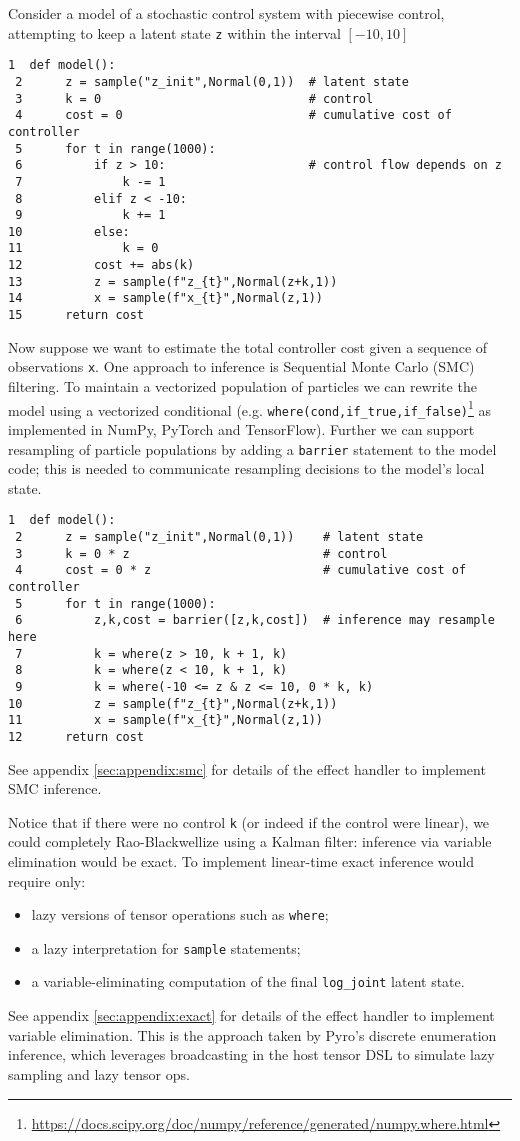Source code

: \documentclass[anonymous=false, %
               format=acmsmall, %
               review=true, %
               screen=true, %
               nonacm=true]{acmart}
\begin{document}
Consider a model of a stochastic control system with piecewise control, attempting to keep a latent state \verb$z$ within the interval $[-10,10]$
\begin{Verbatim}[samepage=true]
 1  def model():
 2      z = sample("z_init",Normal(0,1))  # latent state
 3      k = 0                             # control
 4      cost = 0                          # cumulative cost of controller
 5      for t in range(1000):
 6          if z > 10:                    # control flow depends on z
 7              k -= 1
 8          elif z < -10:
 9              k += 1
10          else:
11              k = 0
12          cost += abs(k)
13          z = sample(f"z_{t}",Normal(z+k,1))
14          x = sample(f"x_{t}",Normal(z,1))
15      return cost
\end{Verbatim}
Now suppose we want to estimate the total controller cost given a sequence of observations \verb$x$.
One approach to inference is Sequential Monte Carlo (SMC) filtering.
To maintain a vectorized population of particles we can rewrite the model using a vectorized conditional (e.g. \verb$where(cond,if_true,if_false)$\footnote{\url{https://docs.scipy.org/doc/numpy/reference/generated/numpy.where.html}} as implemented in NumPy, PyTorch and TensorFlow).
Further we can support resampling of particle populations by adding a \verb$barrier$ statement to the model code; this is needed to communicate resampling decisions to the model's local state.
\begin{Verbatim}[samepage=true]
 1  def model():
 2      z = sample("z_init",Normal(0,1))    # latent state
 3      k = 0 * z                           # control
 4      cost = 0 * z                        # cumulative cost of controller
 5      for t in range(1000):
 6          z,k,cost = barrier([z,k,cost])  # inference may resample here
 7          k = where(z > 10, k + 1, k)
 8          k = where(z < 10, k + 1, k)
 9          k = where(-10 <= z & z <= 10, 0 * k, k)
10          z = sample(f"z_{t}",Normal(z+k,1))
11          x = sample(f"x_{t}",Normal(z,1))
12      return cost
\end{Verbatim}
See appendix \ref{sec:appendix:smc} for details of the effect handler to implement SMC inference.

Notice that if there were no control \verb$k$ (or indeed if the control were linear), we could completely Rao-Blackwellize using a Kalman filter: inference via variable elimination would be exact.
To implement linear-time exact inference would require only:
\begin{itemize}
  \item lazy versions of tensor operations such as \verb$where$;
  \item a lazy interpretation for \verb$sample$ statements;
  \item a variable-eliminating computation of the final \verb$log_joint$ latent state.
\end{itemize}
See appendix \ref{sec:appendix:exact} for details of the effect handler to implement variable elimination.
This is the approach taken by Pyro's discrete enumeration inference, which leverages broadcasting in the host tensor DSL to simulate lazy sampling and lazy tensor ops.
\end{document}
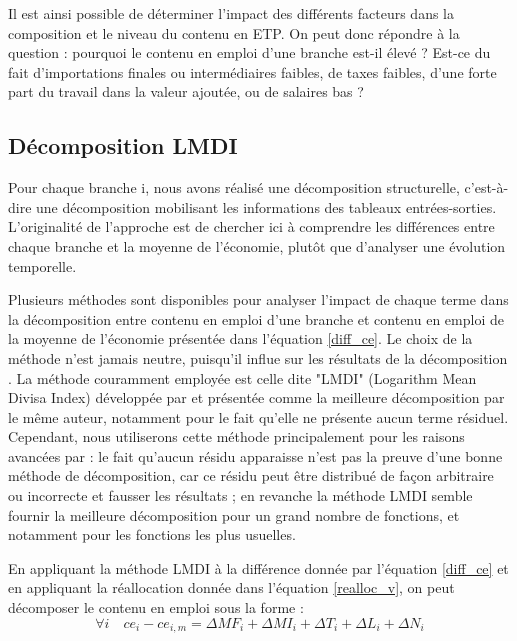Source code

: Il est ainsi possible de déterminer l’impact des différents facteurs dans la composition et le niveau du contenu en ETP. On peut donc répondre à la question : pourquoi le contenu en emploi d’une branche est-il élevé ? Est-ce du fait d’importations finales ou intermédiaires faibles, de taxes faibles, d’une forte part du travail dans la valeur ajoutée, ou de salaires bas ?

\cleardoublepage

\subsection{Décomposition LMDI}
\label{app:decompo_LMDI}


Pour chaque branche i, nous avons réalisé une décomposition structurelle, c'est-à-dire une décomposition mobilisant les informations des tableaux entrées-sorties. L'originalité de l'approche est de chercher ici à comprendre les différences entre chaque branche et la moyenne de l'économie, plutôt que d'analyser une évolution temporelle. 

Plusieurs méthodes sont disponibles pour analyser l'impact de chaque terme dans la décomposition entre contenu en emploi d’une branche et contenu en emploi de la moyenne de l’économie présentée dans l'équation \ref{diff_ce}. Le choix de la méthode n'est jamais neutre, puisqu'il influe sur les résultats de la décomposition \citep{Hoekstra2003}. La méthode couramment employée est celle dite "LMDI" (Logarithm Mean Divisa Index) développée par \citet{Ang2004,Ang2005} et présentée comme la meilleure décomposition par le même auteur, notamment pour le fait qu’elle ne présente aucun terme résiduel. Cependant, nous utiliserons cette méthode principalement pour les raisons avancées par \citet{Muller} : le fait qu'aucun résidu apparaisse n'est pas la preuve d'une bonne méthode de décomposition, car ce résidu peut être distribué de façon arbitraire ou incorrecte et fausser les résultats ; en revanche la méthode LMDI semble fournir la meilleure décomposition pour un grand nombre de fonctions, et notamment pour les fonctions les plus usuelles.

En appliquant la méthode LMDI à la différence donnée par l'équation \ref{diff_ce} et en appliquant la réallocation donnée dans l'équation \ref{realloc_v}, on peut décomposer le contenu en emploi sous la forme : 
\begin{equation*}
\forall i \quad ce_i - ce_{i,m} = \Delta MF_i + \Delta MI_i + \Delta T_i +\Delta L_i + \Delta N_i
\end{equation*}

The task:
For every record above, repeat the text exactly and omit any picture.

Answer space:
Source code

: \documentclass[anonymous=false, %
               format=acmsmall, %
               review=true, %
               screen=true, %
               nonacm=true]{acmart}
\begin{document}
Consider a model of a stochastic control system with piecewise control, attempting to keep a latent state \verb$z$ within the interval $[-10,10]$
\begin{Verbatim}[samepage=true]
 1  def model():
 2      z = sample("z_init",Normal(0,1))  # latent state
 3      k = 0                             # control
 4      cost = 0                          # cumulative cost of controller
 5      for t in range(1000):
 6          if z > 10:                    # control flow depends on z
 7              k -= 1
 8          elif z < -10:
 9              k += 1
10          else:
11              k = 0
12          cost += abs(k)
13          z = sample(f"z_{t}",Normal(z+k,1))
14          x = sample(f"x_{t}",Normal(z,1))
15      return cost
\end{Verbatim}
Now suppose we want to estimate the total controller cost given a sequence of observations \verb$x$.
One approach to inference is Sequential Monte Carlo (SMC) filtering.
To maintain a vectorized population of particles we can rewrite the model using a vectorized conditional (e.g. \verb$where(cond,if_true,if_false)$\footnote{\url{https://docs.scipy.org/doc/numpy/reference/generated/numpy.where.html}} as implemented in NumPy, PyTorch and TensorFlow).
Further we can support resampling of particle populations by adding a \verb$barrier$ statement to the model code; this is needed to communicate resampling decisions to the model's local state.
\begin{Verbatim}[samepage=true]
 1  def model():
 2      z = sample("z_init",Normal(0,1))    # latent state
 3      k = 0 * z                           # control
 4      cost = 0 * z                        # cumulative cost of controller
 5      for t in range(1000):
 6          z,k,cost = barrier([z,k,cost])  # inference may resample here
 7          k = where(z > 10, k + 1, k)
 8          k = where(z < 10, k + 1, k)
 9          k = where(-10 <= z & z <= 10, 0 * k, k)
10          z = sample(f"z_{t}",Normal(z+k,1))
11          x = sample(f"x_{t}",Normal(z,1))
12      return cost
\end{Verbatim}
See appendix \ref{sec:appendix:smc} for details of the effect handler to implement SMC inference.

Notice that if there were no control \verb$k$ (or indeed if the control were linear), we could completely Rao-Blackwellize using a Kalman filter: inference via variable elimination would be exact.
To implement linear-time exact inference would require only:
\begin{itemize}
  \item lazy versions of tensor operations such as \verb$where$;
  \item a lazy interpretation for \verb$sample$ statements;
  \item a variable-eliminating computation of the final \verb$log_joint$ latent state.
\end{itemize}
See appendix \ref{sec:appendix:exact} for details of the effect handler to implement variable elimination.
This is the approach taken by Pyro's discrete enumeration inference, which leverages broadcasting in the host tensor DSL to simulate lazy sampling and lazy tensor ops.
\end{document}
Source code

: Il est ainsi possible de déterminer l’impact des différents facteurs dans la composition et le niveau du contenu en ETP. On peut donc répondre à la question : pourquoi le contenu en emploi d’une branche est-il élevé ? Est-ce du fait d’importations finales ou intermédiaires faibles, de taxes faibles, d’une forte part du travail dans la valeur ajoutée, ou de salaires bas ?

\cleardoublepage

\subsection{Décomposition LMDI}
\label{app:decompo_LMDI}


Pour chaque branche i, nous avons réalisé une décomposition structurelle, c'est-à-dire une décomposition mobilisant les informations des tableaux entrées-sorties. L'originalité de l'approche est de chercher ici à comprendre les différences entre chaque branche et la moyenne de l'économie, plutôt que d'analyser une évolution temporelle. 

Plusieurs méthodes sont disponibles pour analyser l'impact de chaque terme dans la décomposition entre contenu en emploi d’une branche et contenu en emploi de la moyenne de l’économie présentée dans l'équation \ref{diff_ce}. Le choix de la méthode n'est jamais neutre, puisqu'il influe sur les résultats de la décomposition \citep{Hoekstra2003}. La méthode couramment employée est celle dite "LMDI" (Logarithm Mean Divisa Index) développée par \citet{Ang2004,Ang2005} et présentée comme la meilleure décomposition par le même auteur, notamment pour le fait qu’elle ne présente aucun terme résiduel. Cependant, nous utiliserons cette méthode principalement pour les raisons avancées par \citet{Muller} : le fait qu'aucun résidu apparaisse n'est pas la preuve d'une bonne méthode de décomposition, car ce résidu peut être distribué de façon arbitraire ou incorrecte et fausser les résultats ; en revanche la méthode LMDI semble fournir la meilleure décomposition pour un grand nombre de fonctions, et notamment pour les fonctions les plus usuelles.

En appliquant la méthode LMDI à la différence donnée par l'équation \ref{diff_ce} et en appliquant la réallocation donnée dans l'équation \ref{realloc_v}, on peut décomposer le contenu en emploi sous la forme : 
\begin{equation*}
\forall i \quad ce_i - ce_{i,m} = \Delta MF_i + \Delta MI_i + \Delta T_i +\Delta L_i + \Delta N_i
\end{equation*}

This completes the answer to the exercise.